I would like some feedback on my reasoning for the following problem:
Let $A$ be a $\mathbb{R}$-Banach algebra. Let $x \in A$. Show that there exists $a$,$b \in \mathbb{R}$ such that $(x + a1)^2 + b^2 1$ is not invertible.
Here $1$ is the multiplicative unit of $A$.
(Tentative) Proof:
Let $P(x) = (x + a1)^2 + b^2 1$.
We know that a polynomial expression in $x \in A$ is invertible iff $\textrm{Sp}_A(x) = \{ \lambda \in \mathbb{R}, (x-\lambda) \notin A^{-1}\}$ does not contain any roots of $P$. So, to show that $P(x)$ is not invertible, we must find conditions on $a$ and $b$ such that $P$ has at least one root in $\textrm{Sp}_A(x)$.
Suppose that $x$ is not invertible. Then it is sufficient to choose $a=b=0$.

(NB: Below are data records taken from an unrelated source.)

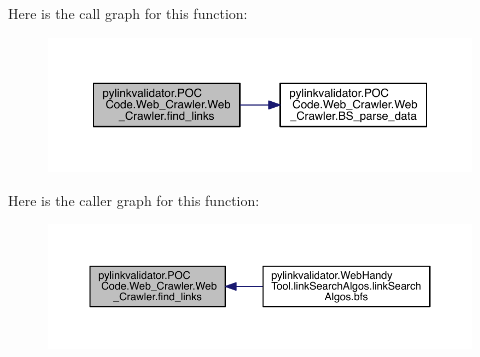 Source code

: Here is the call graph for this function\+:
\nopagebreak
\begin{figure}[H]
\begin{center}
\leavevmode
\includegraphics[width=350pt]{classpylinkvalidator_1_1_p_o_c_01_code_1_1_web___crawler_1_1_web___crawler_a77d0c8f8dad271699c5c26a65c127767_cgraph}
\end{center}
\end{figure}




Here is the caller graph for this function\+:
\nopagebreak
\begin{figure}[H]
\begin{center}
\leavevmode
\includegraphics[width=350pt]{classpylinkvalidator_1_1_p_o_c_01_code_1_1_web___crawler_1_1_web___crawler_a77d0c8f8dad271699c5c26a65c127767_icgraph}
\end{center}
\end{figure}


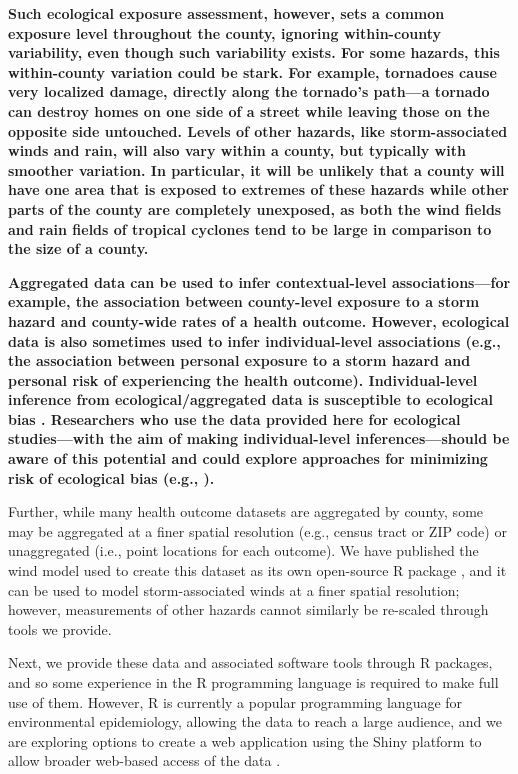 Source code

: \textbf{Such ecological exposure assessment, however, sets a common exposure
level throughout the county, ignoring within-county variability, even though
such variability exists. For some hazards, this within-county variation could
be stark. For example, tornadoes cause very localized damage, directly along
the tornado's path---a tornado can destroy homes on one side of a street while
leaving those on the opposite side untouched. Levels of other hazards, like
storm-associated winds and rain, will also vary within a county, but typically
with smoother variation. In particular, it will be unlikely that a county will
have one area that is exposed to extremes of these hazards while other parts of
the county are completely unexposed, as both the wind fields and rain fields of
tropical cyclones tend to be large in comparison to the size of a county.}

\textbf{Aggregated data can be used to infer contextual-level
associations---for example, the association between county-level exposure to a
storm hazard and county-wide rates of a health outcome. However, ecological
data is also sometimes used to infer individual-level associations (e.g., the
association between personal exposure to a storm hazard and personal risk of
experiencing the health outcome). Individual-level inference from
ecological/aggregated data is susceptible to ecological bias
\parencite{greenland1994invited, portnov2007ecological, idrovo2011three}.
Researchers who use the data provided here for ecological studies---with the
aim of making individual-level inferences---should be aware of this potential
and could explore approaches for minimizing risk of ecological bias (e.g.,
\cite{wakefield2008overcoming}).}

Further, while many health outcome datasets are aggregated by county, 
some may be aggregated at a finer spatial resolution (e.g., census tract or ZIP
code) or unaggregated (i.e., point locations for each outcome). We have
published the wind model used to create this dataset as its own open-source R
package \parencite{stormwindmodel}, and it can be used to model
storm-associated winds at a finer spatial resolution; however, measurements of
other hazards cannot similarly be re-scaled through tools we provide. 

Next, we provide these data and associated software tools through R packages,
and so some experience in the R programming language is required to make full
use of them. However, R is currently a popular programming language for
environmental epidemiology, allowing the data to reach a large audience, and we
are exploring options to create a web application using the Shiny platform to
allow broader web-based access of the data \parencite{shiny2019}.  

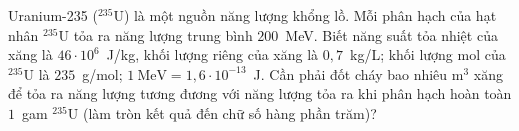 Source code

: 	\begin{ex}%
		Uranium-235 ($^{235}\text{U}$) là một nguồn năng lượng khổng lồ. Mỗi phân hạch của hạt nhân $^{235}\text{U}$ tỏa ra năng lượng trung bình $200$~MeV. Biết năng suất tỏa nhiệt của xăng là $46\cdot 10^6$~J/kg, khối lượng riêng của xăng là $0{,}7$~kg/L; khối lượng mol của $^{235}\text{U}$ là $235$~g/mol; $1~\text{MeV}=1{,}6\cdot 10^{-13}$~J. Cần phải đốt cháy bao nhiêu $\text{m}^3$ xăng để tỏa ra năng lượng tương đương với năng lượng tỏa ra khi phân hạch hoàn toàn $1$~gam $^{235}\text{U}$ (làm tròn kết quả đến chữ số hàng phần trăm)?
		\par
	\end{ex}

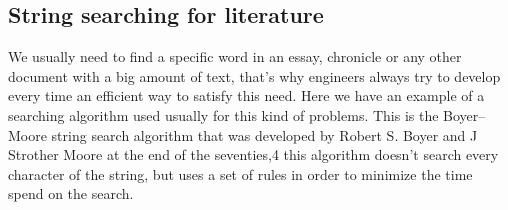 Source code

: \subsection{String searching for literature}
We usually need to find a specific word in an essay, chronicle or any other document with a big amount of text, that’s why engineers always try to develop every time an efficient way to satisfy this need. Here we have an example of a searching algorithm used usually for this kind of problems. 
This is the Boyer–Moore string search algorithm that was developed by Robert S. Boyer and J Strother Moore at the end of the seventies,4 this algorithm doesn’t search every character of the string, but uses a set of rules in order to minimize the time spend on the search.
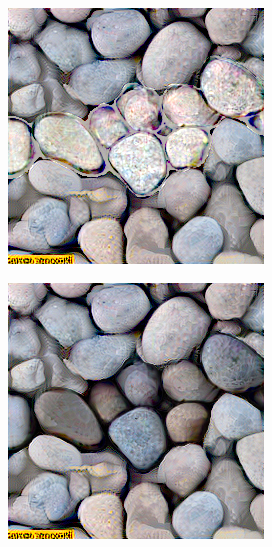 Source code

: \begin{figure}[]
\begin{subfigure}{\textwidth}
\begin{subfigure}{0.24\textwidth}
            \caption*{}
        \end{subfigure}
        \hfill
        \begin{subfigure}{0.24\textwidth}
            \centering
            \includegraphics[width=\textwidth]{images/04-experiment01/pebbles/1000/some_im.jpg}
            \caption*{}
        \end{subfigure}
        \hfill
        \begin{subfigure}{0.24\textwidth}
            \centering
            \includegraphics[width=\textwidth]{images/04-experiment01/pebbles/1000/some_proj.jpg}
            \caption*{}
        \end{subfigure}
        

\end{subfigure}
\end{figure}
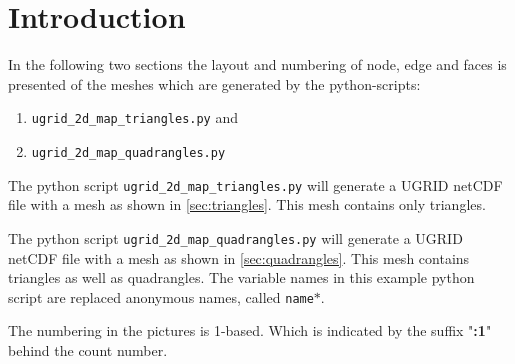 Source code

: \documentclass[biblatex]{deltares_memo}
\newcommand{\netcdf}{netCDF\xspace}
\newcommand{\ugrid}{UGRID\xspace}
\begin{document}
\memoConfidentialUntil{}
\memoDate{\today~\currenttime}
\memoCopy{}

\deltarestitle
\section{Introduction}

In the following two sections the layout and numbering of node, edge and faces is presented of the meshes which are generated by the python-scripts:
\begin{enumerate}
	\item \texttt{ugrid\_2d\_map\_triangles.py} and
	\item \texttt{ugrid\_2d\_map\_quadrangles.py}
\end{enumerate}

The python script \texttt{ugrid\_2d\_map\_triangles.py} will generate a \ugrid \netcdf file with a mesh as shown in \autoref{sec:triangles}.
This mesh contains only triangles.

The python script \texttt{ugrid\_2d\_map\_quadrangles.py} will generate a \ugrid \netcdf file with a mesh as shown in \autoref{sec:quadrangles}. 
This mesh contains triangles as well as quadrangles.
The variable names in this example python script are replaced anonymous names, called \texttt{name$\ast$}.

The numbering in the pictures is 1-based. Which is indicated by the suffix "\textbf{:1}" behind the count number.
\end{document}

Now suppose that $x$ is invertible, with spectral radius $\rho$. (most of the proofs I have seen of the spectral radius formula rely on complex Banach algebras but I believe it generalizes to the real case). The roots of $P(x)$ are $-a + ib$ and $-a - ib$. So we need to set $b=0$ and take $|a| < \rho$. Then either root is in $\textrm{Sp}_A(x)$ and the claim is proved.